Appendix A - Methods Used in This Book
Published online by Cambridge University Press: 27 December 2017
Summary
Several plots in this book are based on evaluation results from the VALUE perfect predictor experiment. The following method descriptions are extracted from the compilation in Gutiérrez et al. (2017).
CFE
Bias correction at station Clausthal-Zellerfeld-Erbprinzentanne. Scaling: simple rescaling of daily intensities. Non-parametric quantile mapping: linear interpolation between neighbouring empirical quantiles. The parametric quantile mapping is based on a twoparameter gamma distribution.
RaiRat-M6/M7/9
Deterministic MOS method. Temperature bias correction methods used in Räisänen and Räty (2013). M6 additively corrects means, M7 additionally rescales the standard deviation. M9 is a semi-empirical quantile mapping, where the empirical transfer function is smoothed with a running mean. The transfer functions are calibrated for each calender month, using a two-month window centred on the month of interest.
Ratyetal-M6-M8
Deterministic MOS method. Precipitation bias correction methods used in Räty et al. (2014). M6 adjusts daily precipitation values by rescaling mean precipitation and separately rescaling anomalies about the mean. M7 adjusts daily precipitation by a powerlaw scaling. M9 is a parametric quantile mapping based on two different gamma distributions, fitted separately below and above the 95th percentile of daily precipitation on wet days. A 0.1mm threshold was used to define wet days. The transfer functions are calibrated for each calender month, using a three-month time window centred on the month of interest.
ANALOG
PP method. Standard analog technique using Euclidean distance considering the complete fields to compute distances (Gutiérrez et al. 2013, San-Martín et al. 2017). Candidate predictors are sea-level pressure, 2m temperature, temperature at 500hPa, 700hPa and 850hPa, specific humidity at 500hPa and 850hPa, and 500hPa geopotential height. The method has been trained across different zones covering Europe (similar to the Prudence regions) and has no seasonal component.

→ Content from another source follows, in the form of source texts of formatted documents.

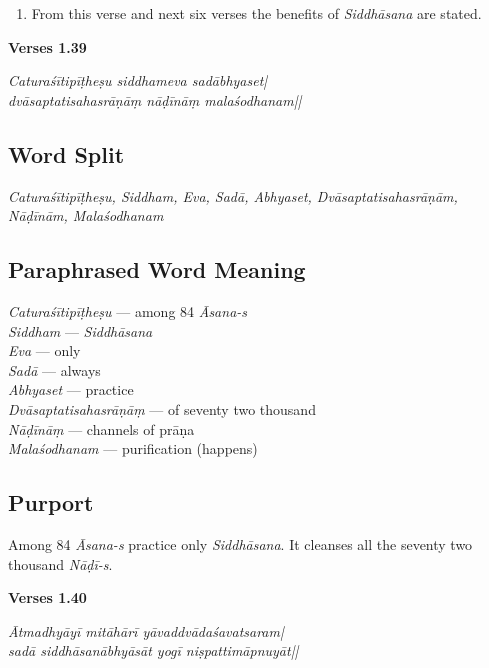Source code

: \begin{enumerate}
\item From this verse and next six verses the benefits of \textit{Siddhāsana} are stated.
\end{enumerate}

\noindent \textbf{Verses 1.39}

\begin{shloka}
\textit{Caturaśītipīṭheṣu siddhameva sadābhyaset|\\
dvāsaptatisahasrāṇāṃ nāḍīnāṃ malaśodhanam||}
\end{shloka}

\subsection*{Word Split}
\vspace{-5pt}
\textit{Caturaśītipīṭheṣu, Siddham,  Eva, Sadā, Abhyaset, Dvāsaptatisahasrāṇām, Nāḍīnām, Malaśodhanam}

\subsection*{Paraphrased Word Meaning}
\vspace{-5pt}

\begin{multicols}{2}
\itemsep=0pt
\textit{Caturaśītipīṭheṣu} ---  among 84 \textit{Āsana-s} \\
\textit{Siddham} --- \textit{Siddhāsana} \\
\textit{Eva} ---  only \\
\textit{Sadā} --- always \\ 		
\textit{Abhyaset} ---  practice	 \\
\textit{Dvāsaptatisahasrāṇāṃ} ---  of seventy two thousand \\
\textit{Nāḍīnāṃ} --- channels of prāṇa \\
\textit{Malaśodhanam} ---  purification (happens)
\end{multicols}

\subsection*{Purport}

Among 84 \textit{Āsana-s} practice only \textit{Siddhāsana}. It cleanses all the seventy two thousand \textit{Nāḍī-s}. 

\noindent \textbf{Verses 1.40}

\begin{shloka}
\textit{Ātmadhyāyī mitāhārī yāvaddvādaśavatsaram|\\
sadā siddhāsanābhyāsāt yogī niṣpattimāpnuyāt||}
\end{shloka}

MLR-AAN/AAI/AAW/RSN/ASW/ASI
PP method. Pointwise multiple linear regression for temperature using gridpoint raw data (or standardised anomalies) as predictors (Huth 2002, Huth et al. 2015). The first letter of the code refers to the raw (R) or anomaly (A) data used as predictors, the second letter refers to the annual (A) or seasonal (S) training, and the third letter refers to inflation (I) or white noise (W) variance correction (N for no correction). For comparison, the method has also been applied to precipitation in VALUE. Predictors are sea-level pressure and temperature at 850hPa.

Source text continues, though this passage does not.